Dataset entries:
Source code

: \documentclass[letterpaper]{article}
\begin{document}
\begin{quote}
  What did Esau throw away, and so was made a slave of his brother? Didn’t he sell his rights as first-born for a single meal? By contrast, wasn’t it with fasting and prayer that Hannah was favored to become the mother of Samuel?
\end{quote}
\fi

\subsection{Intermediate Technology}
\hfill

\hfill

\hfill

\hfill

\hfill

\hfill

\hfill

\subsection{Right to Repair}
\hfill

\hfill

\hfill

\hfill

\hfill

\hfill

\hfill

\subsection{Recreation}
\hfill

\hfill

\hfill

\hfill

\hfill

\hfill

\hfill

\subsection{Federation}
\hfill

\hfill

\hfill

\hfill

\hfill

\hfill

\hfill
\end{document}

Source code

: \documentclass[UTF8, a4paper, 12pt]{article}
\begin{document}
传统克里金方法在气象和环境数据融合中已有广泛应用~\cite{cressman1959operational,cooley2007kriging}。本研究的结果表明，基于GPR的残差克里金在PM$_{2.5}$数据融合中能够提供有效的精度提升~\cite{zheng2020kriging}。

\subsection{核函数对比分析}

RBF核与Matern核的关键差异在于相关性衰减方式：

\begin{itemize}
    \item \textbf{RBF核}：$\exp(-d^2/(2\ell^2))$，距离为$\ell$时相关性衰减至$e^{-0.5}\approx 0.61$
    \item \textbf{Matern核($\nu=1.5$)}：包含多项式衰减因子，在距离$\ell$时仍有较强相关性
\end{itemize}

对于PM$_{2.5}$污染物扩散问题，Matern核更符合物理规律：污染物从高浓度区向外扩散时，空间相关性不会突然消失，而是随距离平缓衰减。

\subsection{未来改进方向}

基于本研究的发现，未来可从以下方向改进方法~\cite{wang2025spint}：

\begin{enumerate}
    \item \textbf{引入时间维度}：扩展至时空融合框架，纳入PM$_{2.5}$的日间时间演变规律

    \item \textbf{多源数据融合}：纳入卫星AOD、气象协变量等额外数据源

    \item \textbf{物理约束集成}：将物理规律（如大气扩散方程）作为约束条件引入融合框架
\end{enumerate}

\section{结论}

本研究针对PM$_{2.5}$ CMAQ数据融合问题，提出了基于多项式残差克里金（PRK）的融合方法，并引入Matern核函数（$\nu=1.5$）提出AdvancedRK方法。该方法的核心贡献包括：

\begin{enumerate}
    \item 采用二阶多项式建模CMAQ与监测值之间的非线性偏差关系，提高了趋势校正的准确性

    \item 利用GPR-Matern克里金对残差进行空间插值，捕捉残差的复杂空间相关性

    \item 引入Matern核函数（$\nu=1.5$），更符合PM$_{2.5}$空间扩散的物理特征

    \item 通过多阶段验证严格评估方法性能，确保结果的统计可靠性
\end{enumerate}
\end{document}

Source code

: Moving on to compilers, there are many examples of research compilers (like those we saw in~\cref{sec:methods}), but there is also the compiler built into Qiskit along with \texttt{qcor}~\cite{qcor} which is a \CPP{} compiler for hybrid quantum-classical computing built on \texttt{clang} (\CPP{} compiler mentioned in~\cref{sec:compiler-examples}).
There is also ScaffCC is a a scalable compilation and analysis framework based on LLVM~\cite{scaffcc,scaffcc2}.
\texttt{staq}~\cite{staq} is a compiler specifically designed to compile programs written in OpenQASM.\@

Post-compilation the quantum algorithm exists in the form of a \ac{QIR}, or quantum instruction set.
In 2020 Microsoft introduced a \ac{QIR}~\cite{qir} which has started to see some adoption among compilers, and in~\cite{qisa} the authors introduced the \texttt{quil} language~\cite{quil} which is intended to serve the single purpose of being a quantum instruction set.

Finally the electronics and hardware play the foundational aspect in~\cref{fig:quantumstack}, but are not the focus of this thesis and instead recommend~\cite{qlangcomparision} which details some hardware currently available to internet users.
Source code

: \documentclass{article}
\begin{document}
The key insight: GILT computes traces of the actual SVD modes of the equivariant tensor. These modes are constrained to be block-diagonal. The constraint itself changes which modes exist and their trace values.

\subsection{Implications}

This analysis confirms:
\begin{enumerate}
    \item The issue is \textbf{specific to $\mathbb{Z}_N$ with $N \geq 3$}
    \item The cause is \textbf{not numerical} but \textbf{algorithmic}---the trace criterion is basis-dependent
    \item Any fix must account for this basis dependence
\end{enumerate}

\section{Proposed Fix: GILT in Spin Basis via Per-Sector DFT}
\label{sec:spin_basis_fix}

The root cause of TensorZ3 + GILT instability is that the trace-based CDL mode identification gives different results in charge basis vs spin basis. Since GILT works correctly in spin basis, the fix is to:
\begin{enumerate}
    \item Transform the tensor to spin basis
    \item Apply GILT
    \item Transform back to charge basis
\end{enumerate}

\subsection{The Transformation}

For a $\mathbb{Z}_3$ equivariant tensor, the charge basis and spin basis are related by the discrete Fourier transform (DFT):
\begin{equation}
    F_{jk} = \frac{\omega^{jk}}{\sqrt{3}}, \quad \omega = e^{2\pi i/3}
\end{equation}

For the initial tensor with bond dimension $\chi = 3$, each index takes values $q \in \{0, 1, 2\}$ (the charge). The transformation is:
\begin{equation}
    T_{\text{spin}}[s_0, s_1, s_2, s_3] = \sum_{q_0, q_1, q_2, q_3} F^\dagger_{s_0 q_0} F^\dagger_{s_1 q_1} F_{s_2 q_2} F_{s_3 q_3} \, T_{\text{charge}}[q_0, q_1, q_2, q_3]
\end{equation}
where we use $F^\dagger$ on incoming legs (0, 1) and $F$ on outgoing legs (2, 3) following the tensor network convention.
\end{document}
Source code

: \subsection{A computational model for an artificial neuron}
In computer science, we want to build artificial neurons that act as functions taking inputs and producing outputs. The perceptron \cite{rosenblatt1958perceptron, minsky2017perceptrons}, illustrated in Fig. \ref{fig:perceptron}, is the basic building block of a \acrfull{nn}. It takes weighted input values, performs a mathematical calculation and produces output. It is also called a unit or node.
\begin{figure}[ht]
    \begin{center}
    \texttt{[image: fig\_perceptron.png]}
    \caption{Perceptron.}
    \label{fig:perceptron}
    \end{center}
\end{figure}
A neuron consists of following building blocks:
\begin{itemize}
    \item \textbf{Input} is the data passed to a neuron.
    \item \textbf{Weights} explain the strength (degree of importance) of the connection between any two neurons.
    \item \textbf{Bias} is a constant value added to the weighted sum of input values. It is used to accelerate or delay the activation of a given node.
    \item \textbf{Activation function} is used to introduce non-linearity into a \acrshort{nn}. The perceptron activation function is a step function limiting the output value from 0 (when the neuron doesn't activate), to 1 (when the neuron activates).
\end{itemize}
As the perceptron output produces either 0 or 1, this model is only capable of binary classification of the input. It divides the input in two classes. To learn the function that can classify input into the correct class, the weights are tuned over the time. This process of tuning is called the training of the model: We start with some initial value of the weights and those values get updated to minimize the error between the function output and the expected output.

◆ TASK OBJECTIVE ◆
Once you have read the records above, write them all out exactly.

◆ SOLUTION TO THIS TASK ◆
Source code

: \documentclass[letterpaper]{article}
\begin{document}
\begin{quote}
  What did Esau throw away, and so was made a slave of his brother? Didn’t he sell his rights as first-born for a single meal? By contrast, wasn’t it with fasting and prayer that Hannah was favored to become the mother of Samuel?
\end{quote}
\fi

\subsection{Intermediate Technology}
\hfill

\hfill

\hfill

\hfill

\hfill

\hfill

\hfill

\subsection{Right to Repair}
\hfill

\hfill

\hfill

\hfill

\hfill

\hfill

\hfill

\subsection{Recreation}
\hfill

\hfill

\hfill

\hfill

\hfill

\hfill

\hfill

\subsection{Federation}
\hfill

\hfill

\hfill

\hfill

\hfill

\hfill

\hfill
\end{document}

Source code

: \documentclass[UTF8, a4paper, 12pt]{article}
\begin{document}
传统克里金方法在气象和环境数据融合中已有广泛应用~\cite{cressman1959operational,cooley2007kriging}。本研究的结果表明，基于GPR的残差克里金在PM$_{2.5}$数据融合中能够提供有效的精度提升~\cite{zheng2020kriging}。

\subsection{核函数对比分析}

RBF核与Matern核的关键差异在于相关性衰减方式：

\begin{itemize}
    \item \textbf{RBF核}：$\exp(-d^2/(2\ell^2))$，距离为$\ell$时相关性衰减至$e^{-0.5}\approx 0.61$
    \item \textbf{Matern核($\nu=1.5$)}：包含多项式衰减因子，在距离$\ell$时仍有较强相关性
\end{itemize}

对于PM$_{2.5}$污染物扩散问题，Matern核更符合物理规律：污染物从高浓度区向外扩散时，空间相关性不会突然消失，而是随距离平缓衰减。

\subsection{未来改进方向}

基于本研究的发现，未来可从以下方向改进方法~\cite{wang2025spint}：

\begin{enumerate}
    \item \textbf{引入时间维度}：扩展至时空融合框架，纳入PM$_{2.5}$的日间时间演变规律

    \item \textbf{多源数据融合}：纳入卫星AOD、气象协变量等额外数据源

    \item \textbf{物理约束集成}：将物理规律（如大气扩散方程）作为约束条件引入融合框架
\end{enumerate}

\section{结论}

本研究针对PM$_{2.5}$ CMAQ数据融合问题，提出了基于多项式残差克里金（PRK）的融合方法，并引入Matern核函数（$\nu=1.5$）提出AdvancedRK方法。该方法的核心贡献包括：

\begin{enumerate}
    \item 采用二阶多项式建模CMAQ与监测值之间的非线性偏差关系，提高了趋势校正的准确性

    \item 利用GPR-Matern克里金对残差进行空间插值，捕捉残差的复杂空间相关性

    \item 引入Matern核函数（$\nu=1.5$），更符合PM$_{2.5}$空间扩散的物理特征

    \item 通过多阶段验证严格评估方法性能，确保结果的统计可靠性
\end{enumerate}
\end{document}

Source code

: Moving on to compilers, there are many examples of research compilers (like those we saw in~\cref{sec:methods}), but there is also the compiler built into Qiskit along with \texttt{qcor}~\cite{qcor} which is a \CPP{} compiler for hybrid quantum-classical computing built on \texttt{clang} (\CPP{} compiler mentioned in~\cref{sec:compiler-examples}).
There is also ScaffCC is a a scalable compilation and analysis framework based on LLVM~\cite{scaffcc,scaffcc2}.
\texttt{staq}~\cite{staq} is a compiler specifically designed to compile programs written in OpenQASM.\@

Post-compilation the quantum algorithm exists in the form of a \ac{QIR}, or quantum instruction set.
In 2020 Microsoft introduced a \ac{QIR}~\cite{qir} which has started to see some adoption among compilers, and in~\cite{qisa} the authors introduced the \texttt{quil} language~\cite{quil} which is intended to serve the single purpose of being a quantum instruction set.

Finally the electronics and hardware play the foundational aspect in~\cref{fig:quantumstack}, but are not the focus of this thesis and instead recommend~\cite{qlangcomparision} which details some hardware currently available to internet users.
Source code

: \documentclass{article}
\begin{document}
The key insight: GILT computes traces of the actual SVD modes of the equivariant tensor. These modes are constrained to be block-diagonal. The constraint itself changes which modes exist and their trace values.

\subsection{Implications}

This analysis confirms:
\begin{enumerate}
    \item The issue is \textbf{specific to $\mathbb{Z}_N$ with $N \geq 3$}
    \item The cause is \textbf{not numerical} but \textbf{algorithmic}---the trace criterion is basis-dependent
    \item Any fix must account for this basis dependence
\end{enumerate}

\section{Proposed Fix: GILT in Spin Basis via Per-Sector DFT}
\label{sec:spin_basis_fix}

The root cause of TensorZ3 + GILT instability is that the trace-based CDL mode identification gives different results in charge basis vs spin basis. Since GILT works correctly in spin basis, the fix is to:
\begin{enumerate}
    \item Transform the tensor to spin basis
    \item Apply GILT
    \item Transform back to charge basis
\end{enumerate}

\subsection{The Transformation}

For a $\mathbb{Z}_3$ equivariant tensor, the charge basis and spin basis are related by the discrete Fourier transform (DFT):
\begin{equation}
    F_{jk} = \frac{\omega^{jk}}{\sqrt{3}}, \quad \omega = e^{2\pi i/3}
\end{equation}

For the initial tensor with bond dimension $\chi = 3$, each index takes values $q \in \{0, 1, 2\}$ (the charge). The transformation is:
\begin{equation}
    T_{\text{spin}}[s_0, s_1, s_2, s_3] = \sum_{q_0, q_1, q_2, q_3} F^\dagger_{s_0 q_0} F^\dagger_{s_1 q_1} F_{s_2 q_2} F_{s_3 q_3} \, T_{\text{charge}}[q_0, q_1, q_2, q_3]
\end{equation}
where we use $F^\dagger$ on incoming legs (0, 1) and $F$ on outgoing legs (2, 3) following the tensor network convention.
\end{document}
Source code

: \subsection{A computational model for an artificial neuron}
In computer science, we want to build artificial neurons that act as functions taking inputs and producing outputs. The perceptron \cite{rosenblatt1958perceptron, minsky2017perceptrons}, illustrated in Fig. \ref{fig:perceptron}, is the basic building block of a \acrfull{nn}. It takes weighted input values, performs a mathematical calculation and produces output. It is also called a unit or node.
\begin{figure}[ht]
    \begin{center}
    \texttt{[image: fig\_perceptron.png]}
    \caption{Perceptron.}
    \label{fig:perceptron}
    \end{center}
\end{figure}
A neuron consists of following building blocks:
\begin{itemize}
    \item \textbf{Input} is the data passed to a neuron.
    \item \textbf{Weights} explain the strength (degree of importance) of the connection between any two neurons.
    \item \textbf{Bias} is a constant value added to the weighted sum of input values. It is used to accelerate or delay the activation of a given node.
    \item \textbf{Activation function} is used to introduce non-linearity into a \acrshort{nn}. The perceptron activation function is a step function limiting the output value from 0 (when the neuron doesn't activate), to 1 (when the neuron activates).
\end{itemize}
As the perceptron output produces either 0 or 1, this model is only capable of binary classification of the input. It divides the input in two classes. To learn the function that can classify input into the correct class, the weights are tuned over the time. This process of tuning is called the training of the model: We start with some initial value of the weights and those values get updated to minimize the error between the function output and the expected output.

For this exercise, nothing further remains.